(Extracted records)
━━━━━━━━━━━━━━━━━━━━

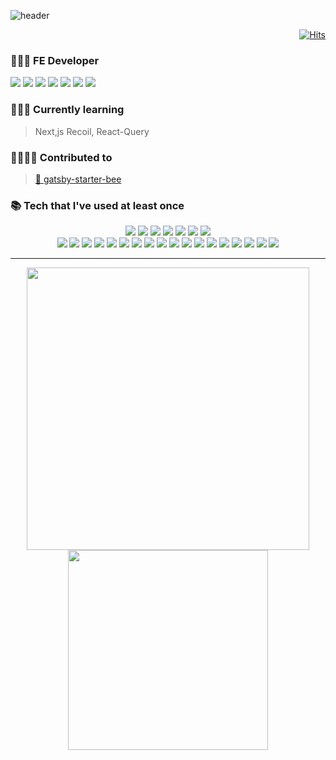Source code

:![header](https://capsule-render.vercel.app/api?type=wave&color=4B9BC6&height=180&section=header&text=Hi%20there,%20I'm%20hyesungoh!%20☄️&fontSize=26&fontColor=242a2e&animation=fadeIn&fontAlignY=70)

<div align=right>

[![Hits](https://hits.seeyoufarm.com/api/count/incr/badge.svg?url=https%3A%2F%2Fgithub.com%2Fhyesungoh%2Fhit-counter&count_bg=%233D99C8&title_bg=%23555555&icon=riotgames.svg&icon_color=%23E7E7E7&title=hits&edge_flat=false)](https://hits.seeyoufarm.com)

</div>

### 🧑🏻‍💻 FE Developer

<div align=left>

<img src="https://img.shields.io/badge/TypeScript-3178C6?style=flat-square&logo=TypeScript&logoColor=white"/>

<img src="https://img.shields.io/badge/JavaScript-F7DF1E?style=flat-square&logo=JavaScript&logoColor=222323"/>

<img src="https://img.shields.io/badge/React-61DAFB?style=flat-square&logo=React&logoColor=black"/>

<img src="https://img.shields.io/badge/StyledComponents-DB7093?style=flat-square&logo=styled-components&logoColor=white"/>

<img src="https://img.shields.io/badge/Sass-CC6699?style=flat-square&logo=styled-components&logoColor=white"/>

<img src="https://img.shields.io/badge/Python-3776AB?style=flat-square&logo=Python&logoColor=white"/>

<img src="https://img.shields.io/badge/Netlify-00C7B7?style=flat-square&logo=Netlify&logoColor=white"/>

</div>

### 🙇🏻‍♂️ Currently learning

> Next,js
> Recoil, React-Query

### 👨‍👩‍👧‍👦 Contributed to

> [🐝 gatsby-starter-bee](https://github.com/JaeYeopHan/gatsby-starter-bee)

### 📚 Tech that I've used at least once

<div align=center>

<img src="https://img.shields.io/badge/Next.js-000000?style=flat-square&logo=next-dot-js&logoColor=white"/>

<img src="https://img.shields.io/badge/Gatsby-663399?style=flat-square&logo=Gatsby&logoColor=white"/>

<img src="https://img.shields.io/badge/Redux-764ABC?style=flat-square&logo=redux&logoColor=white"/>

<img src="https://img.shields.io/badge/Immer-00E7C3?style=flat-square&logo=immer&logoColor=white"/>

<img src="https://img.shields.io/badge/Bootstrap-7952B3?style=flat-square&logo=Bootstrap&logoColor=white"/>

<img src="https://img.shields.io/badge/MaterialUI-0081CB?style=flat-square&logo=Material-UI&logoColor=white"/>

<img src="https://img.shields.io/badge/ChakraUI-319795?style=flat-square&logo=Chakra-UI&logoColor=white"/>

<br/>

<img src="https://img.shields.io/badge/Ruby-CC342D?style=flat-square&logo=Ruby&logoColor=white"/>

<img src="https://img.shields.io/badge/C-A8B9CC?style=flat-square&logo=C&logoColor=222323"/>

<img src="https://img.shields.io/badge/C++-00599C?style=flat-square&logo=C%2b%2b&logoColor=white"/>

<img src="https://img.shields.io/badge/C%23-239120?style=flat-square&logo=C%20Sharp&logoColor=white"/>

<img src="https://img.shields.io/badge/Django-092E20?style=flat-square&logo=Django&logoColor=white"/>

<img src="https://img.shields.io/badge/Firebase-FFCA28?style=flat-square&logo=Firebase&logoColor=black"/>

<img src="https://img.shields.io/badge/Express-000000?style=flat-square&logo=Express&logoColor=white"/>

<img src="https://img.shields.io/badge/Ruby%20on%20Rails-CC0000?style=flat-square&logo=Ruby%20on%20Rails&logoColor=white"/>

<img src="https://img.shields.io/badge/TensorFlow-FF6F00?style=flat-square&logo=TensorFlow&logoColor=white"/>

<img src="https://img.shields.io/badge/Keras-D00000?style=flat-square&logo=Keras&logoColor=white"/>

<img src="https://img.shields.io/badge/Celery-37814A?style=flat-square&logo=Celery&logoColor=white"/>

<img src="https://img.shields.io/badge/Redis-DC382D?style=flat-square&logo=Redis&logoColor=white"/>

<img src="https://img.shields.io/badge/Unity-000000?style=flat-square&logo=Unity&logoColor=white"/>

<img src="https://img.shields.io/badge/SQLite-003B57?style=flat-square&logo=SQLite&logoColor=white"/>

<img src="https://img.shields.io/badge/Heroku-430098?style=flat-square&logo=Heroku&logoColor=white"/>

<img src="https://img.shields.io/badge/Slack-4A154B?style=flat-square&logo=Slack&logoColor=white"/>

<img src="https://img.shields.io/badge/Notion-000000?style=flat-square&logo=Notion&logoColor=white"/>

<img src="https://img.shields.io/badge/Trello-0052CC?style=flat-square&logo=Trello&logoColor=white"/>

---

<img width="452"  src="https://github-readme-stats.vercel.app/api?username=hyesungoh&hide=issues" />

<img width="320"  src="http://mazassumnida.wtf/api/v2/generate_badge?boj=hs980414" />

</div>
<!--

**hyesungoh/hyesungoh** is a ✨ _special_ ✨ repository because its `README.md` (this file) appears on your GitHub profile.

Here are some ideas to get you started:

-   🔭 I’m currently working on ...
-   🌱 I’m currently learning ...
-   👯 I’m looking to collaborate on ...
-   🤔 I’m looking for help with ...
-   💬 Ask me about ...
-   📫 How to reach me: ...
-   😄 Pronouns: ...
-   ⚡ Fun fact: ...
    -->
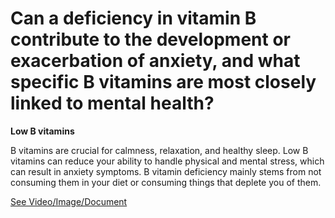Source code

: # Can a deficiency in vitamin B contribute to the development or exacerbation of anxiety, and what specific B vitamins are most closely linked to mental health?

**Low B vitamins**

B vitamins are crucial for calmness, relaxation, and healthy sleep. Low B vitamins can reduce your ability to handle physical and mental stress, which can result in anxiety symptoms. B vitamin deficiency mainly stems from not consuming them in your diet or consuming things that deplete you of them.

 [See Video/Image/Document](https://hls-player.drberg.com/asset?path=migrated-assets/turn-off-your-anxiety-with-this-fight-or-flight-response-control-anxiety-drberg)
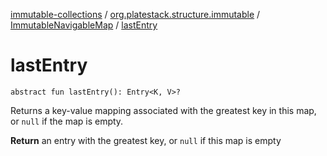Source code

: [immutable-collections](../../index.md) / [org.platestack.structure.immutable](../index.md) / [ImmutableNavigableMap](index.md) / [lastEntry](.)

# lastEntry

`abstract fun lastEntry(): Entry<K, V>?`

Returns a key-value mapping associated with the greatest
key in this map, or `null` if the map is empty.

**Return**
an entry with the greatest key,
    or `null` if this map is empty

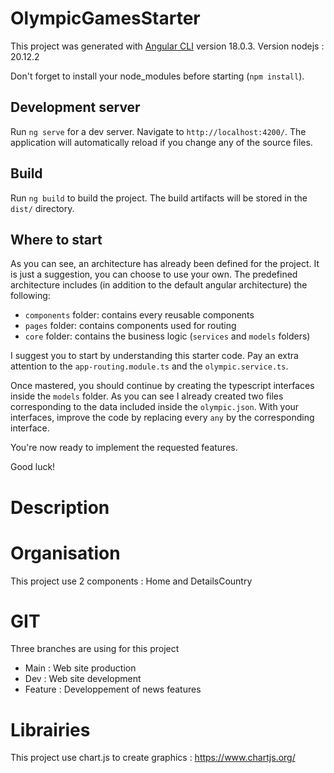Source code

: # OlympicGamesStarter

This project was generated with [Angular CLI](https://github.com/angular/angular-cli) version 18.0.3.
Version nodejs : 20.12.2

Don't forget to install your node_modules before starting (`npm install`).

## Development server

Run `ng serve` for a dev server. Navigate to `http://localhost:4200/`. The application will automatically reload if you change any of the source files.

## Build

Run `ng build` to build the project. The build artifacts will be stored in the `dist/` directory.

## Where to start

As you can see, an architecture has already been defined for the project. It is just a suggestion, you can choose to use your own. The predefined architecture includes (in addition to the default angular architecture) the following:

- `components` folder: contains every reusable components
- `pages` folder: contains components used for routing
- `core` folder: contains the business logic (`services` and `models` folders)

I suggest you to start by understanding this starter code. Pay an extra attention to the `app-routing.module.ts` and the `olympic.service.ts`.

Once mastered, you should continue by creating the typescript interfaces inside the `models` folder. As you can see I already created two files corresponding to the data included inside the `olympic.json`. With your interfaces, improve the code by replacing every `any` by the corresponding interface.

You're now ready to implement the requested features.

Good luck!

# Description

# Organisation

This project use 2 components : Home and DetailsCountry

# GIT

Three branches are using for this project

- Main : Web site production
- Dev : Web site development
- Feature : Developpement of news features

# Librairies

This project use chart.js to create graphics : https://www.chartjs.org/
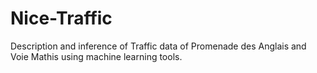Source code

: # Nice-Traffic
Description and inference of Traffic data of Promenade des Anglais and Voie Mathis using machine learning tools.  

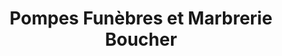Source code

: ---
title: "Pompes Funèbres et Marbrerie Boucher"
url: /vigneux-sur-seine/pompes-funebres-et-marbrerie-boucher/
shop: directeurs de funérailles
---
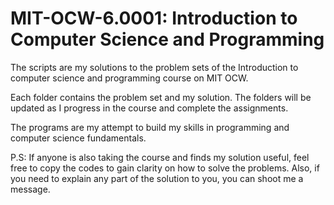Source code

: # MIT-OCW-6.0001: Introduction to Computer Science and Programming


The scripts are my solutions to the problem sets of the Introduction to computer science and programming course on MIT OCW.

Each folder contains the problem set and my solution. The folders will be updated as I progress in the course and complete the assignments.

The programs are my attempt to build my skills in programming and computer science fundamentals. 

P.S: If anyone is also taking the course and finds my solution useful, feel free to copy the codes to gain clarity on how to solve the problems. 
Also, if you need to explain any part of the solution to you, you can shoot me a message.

━━━━━━━━━━━━━━━━━━━━

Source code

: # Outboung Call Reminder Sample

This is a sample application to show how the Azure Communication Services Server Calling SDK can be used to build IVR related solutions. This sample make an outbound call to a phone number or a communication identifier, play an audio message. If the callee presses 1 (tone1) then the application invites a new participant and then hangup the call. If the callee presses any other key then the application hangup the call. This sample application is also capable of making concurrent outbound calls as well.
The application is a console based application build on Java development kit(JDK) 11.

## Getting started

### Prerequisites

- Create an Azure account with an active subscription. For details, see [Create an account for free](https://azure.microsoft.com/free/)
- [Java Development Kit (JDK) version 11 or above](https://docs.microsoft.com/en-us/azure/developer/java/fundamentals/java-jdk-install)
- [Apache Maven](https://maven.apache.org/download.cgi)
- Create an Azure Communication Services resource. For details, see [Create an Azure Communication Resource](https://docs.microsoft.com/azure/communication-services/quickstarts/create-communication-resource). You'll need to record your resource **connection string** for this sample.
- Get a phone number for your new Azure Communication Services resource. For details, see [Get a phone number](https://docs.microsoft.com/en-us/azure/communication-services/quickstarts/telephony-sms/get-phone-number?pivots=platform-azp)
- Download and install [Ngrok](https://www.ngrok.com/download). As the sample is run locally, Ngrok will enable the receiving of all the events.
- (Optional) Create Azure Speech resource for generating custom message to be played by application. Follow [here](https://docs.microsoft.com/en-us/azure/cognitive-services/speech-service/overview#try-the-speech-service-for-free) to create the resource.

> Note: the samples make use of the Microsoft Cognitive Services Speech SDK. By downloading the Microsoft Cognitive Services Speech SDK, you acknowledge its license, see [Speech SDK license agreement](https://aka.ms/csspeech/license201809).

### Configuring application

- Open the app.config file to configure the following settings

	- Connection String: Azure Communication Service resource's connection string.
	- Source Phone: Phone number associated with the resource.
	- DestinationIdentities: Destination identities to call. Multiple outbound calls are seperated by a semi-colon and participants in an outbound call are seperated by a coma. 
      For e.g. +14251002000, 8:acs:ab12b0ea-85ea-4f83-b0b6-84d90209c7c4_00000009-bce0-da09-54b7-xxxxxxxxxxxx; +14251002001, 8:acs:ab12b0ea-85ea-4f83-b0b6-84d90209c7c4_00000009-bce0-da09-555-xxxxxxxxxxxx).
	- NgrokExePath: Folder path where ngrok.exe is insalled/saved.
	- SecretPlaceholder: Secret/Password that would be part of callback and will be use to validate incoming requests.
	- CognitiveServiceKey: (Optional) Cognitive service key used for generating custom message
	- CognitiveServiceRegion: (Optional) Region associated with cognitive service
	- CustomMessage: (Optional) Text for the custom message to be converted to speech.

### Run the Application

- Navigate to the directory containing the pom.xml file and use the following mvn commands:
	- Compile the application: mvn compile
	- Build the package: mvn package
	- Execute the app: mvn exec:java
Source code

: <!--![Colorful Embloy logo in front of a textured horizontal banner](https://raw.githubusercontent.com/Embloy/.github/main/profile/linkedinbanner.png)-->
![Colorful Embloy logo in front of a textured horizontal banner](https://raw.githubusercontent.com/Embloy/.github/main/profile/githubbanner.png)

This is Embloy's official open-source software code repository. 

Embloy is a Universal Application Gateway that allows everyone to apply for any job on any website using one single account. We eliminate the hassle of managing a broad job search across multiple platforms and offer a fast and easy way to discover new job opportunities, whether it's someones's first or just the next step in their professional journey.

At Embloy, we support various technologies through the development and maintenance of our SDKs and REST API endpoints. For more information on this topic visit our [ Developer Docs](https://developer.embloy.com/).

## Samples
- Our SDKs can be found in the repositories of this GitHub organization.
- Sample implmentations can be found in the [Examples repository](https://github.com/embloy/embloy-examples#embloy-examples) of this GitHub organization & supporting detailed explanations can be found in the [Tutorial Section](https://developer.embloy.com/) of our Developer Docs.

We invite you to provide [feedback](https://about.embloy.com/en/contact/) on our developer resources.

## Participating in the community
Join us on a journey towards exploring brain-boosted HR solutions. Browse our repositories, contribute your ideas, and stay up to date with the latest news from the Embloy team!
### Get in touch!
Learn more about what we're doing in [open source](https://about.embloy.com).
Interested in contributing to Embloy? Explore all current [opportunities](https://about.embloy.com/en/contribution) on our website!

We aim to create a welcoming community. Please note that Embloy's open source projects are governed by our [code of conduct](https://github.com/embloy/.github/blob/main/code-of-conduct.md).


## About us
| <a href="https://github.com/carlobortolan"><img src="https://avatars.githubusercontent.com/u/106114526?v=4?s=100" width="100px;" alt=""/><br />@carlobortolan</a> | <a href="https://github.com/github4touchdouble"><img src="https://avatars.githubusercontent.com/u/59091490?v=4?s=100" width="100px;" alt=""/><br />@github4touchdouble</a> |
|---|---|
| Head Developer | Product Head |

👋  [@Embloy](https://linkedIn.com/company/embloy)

━━━━━━━━━━━━━━━━━━━━

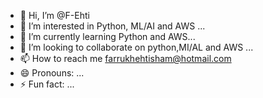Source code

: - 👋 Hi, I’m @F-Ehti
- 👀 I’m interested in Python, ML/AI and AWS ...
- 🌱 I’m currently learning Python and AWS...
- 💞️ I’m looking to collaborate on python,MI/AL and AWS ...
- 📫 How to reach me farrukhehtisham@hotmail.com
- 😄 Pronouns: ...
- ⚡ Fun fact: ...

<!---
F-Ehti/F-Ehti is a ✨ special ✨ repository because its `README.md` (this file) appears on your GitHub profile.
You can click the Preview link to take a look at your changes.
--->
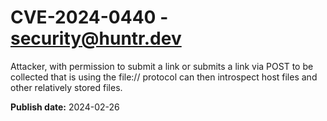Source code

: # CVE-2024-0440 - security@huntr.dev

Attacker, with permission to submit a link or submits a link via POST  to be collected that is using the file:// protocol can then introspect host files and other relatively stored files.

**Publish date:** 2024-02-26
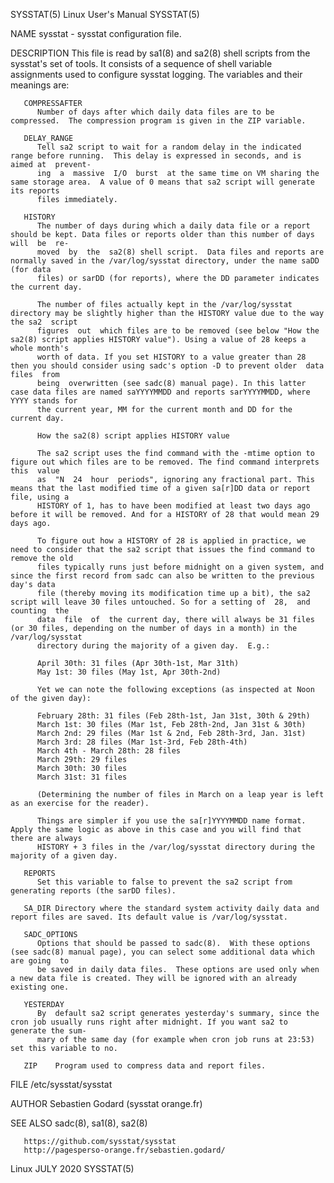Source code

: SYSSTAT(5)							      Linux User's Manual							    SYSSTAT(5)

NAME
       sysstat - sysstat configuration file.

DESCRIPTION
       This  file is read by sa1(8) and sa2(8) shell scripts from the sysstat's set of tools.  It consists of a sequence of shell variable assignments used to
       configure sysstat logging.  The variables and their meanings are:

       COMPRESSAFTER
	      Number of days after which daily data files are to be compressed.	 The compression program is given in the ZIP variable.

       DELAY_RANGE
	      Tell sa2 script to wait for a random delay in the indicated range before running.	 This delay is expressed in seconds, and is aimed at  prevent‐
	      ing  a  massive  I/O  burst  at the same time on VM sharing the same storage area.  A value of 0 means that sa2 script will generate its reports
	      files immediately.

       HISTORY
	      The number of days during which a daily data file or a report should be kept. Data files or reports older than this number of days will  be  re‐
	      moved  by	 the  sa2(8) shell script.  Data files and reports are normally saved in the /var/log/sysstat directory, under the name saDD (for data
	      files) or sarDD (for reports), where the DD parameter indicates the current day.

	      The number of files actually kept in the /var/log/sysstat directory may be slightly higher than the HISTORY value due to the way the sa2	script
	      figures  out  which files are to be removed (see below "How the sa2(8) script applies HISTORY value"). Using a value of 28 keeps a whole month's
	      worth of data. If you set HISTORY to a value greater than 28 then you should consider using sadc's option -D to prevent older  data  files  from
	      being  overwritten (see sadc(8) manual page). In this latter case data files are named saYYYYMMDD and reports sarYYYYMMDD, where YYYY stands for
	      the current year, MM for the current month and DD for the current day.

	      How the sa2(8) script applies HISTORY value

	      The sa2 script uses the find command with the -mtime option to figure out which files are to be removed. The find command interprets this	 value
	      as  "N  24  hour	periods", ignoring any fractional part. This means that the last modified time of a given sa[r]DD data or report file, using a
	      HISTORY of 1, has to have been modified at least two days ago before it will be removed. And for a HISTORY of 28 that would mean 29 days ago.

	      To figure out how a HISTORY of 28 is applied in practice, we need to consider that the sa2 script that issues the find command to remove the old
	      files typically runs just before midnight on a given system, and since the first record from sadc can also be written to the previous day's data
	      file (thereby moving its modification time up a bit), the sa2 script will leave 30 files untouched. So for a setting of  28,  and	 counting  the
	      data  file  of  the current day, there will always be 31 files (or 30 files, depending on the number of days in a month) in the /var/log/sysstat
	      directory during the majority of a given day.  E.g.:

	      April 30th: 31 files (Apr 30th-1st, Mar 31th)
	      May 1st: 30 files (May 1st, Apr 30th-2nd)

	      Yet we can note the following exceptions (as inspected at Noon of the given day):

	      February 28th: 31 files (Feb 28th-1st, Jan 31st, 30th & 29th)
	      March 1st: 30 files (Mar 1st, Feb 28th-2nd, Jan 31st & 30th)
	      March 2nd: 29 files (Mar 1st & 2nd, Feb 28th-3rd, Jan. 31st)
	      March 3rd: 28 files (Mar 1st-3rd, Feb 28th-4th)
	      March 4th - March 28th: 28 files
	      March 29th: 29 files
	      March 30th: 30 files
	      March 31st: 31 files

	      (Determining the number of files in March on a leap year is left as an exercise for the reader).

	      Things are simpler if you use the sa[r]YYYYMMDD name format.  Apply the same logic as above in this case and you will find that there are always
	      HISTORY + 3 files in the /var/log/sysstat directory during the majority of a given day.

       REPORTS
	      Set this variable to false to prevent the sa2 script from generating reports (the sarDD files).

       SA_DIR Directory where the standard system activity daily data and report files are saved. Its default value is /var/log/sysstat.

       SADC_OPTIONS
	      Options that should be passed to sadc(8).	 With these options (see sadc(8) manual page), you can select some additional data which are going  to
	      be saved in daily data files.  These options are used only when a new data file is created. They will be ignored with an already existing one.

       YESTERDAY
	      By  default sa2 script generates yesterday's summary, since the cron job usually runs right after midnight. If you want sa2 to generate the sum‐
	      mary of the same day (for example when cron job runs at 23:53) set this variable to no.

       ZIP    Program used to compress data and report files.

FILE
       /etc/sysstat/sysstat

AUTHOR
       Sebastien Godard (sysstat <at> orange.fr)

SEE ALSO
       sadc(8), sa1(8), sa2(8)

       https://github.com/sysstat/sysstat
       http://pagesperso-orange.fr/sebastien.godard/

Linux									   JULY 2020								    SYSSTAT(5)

━━━━━━━━━━━━━━━━━━━━

§ Task directions
Where in the entries above does the word "quickstarts" appear? Copy each line that has it.

§ Reply to the task
- Create an Azure Communication Services resource. For details, see [Create an Azure Communication Resource](https://docs.microsoft.com/azure/communication-services/quickstarts/create-communication-resource). You'll need to record your resource **connection string** for this sample.
- Get a phone number for your new Azure Communication Services resource. For details, see [Get a phone number](https://docs.microsoft.com/en-us/azure/communication-services/quickstarts/telephony-sms/get-phone-number?pivots=platform-azp)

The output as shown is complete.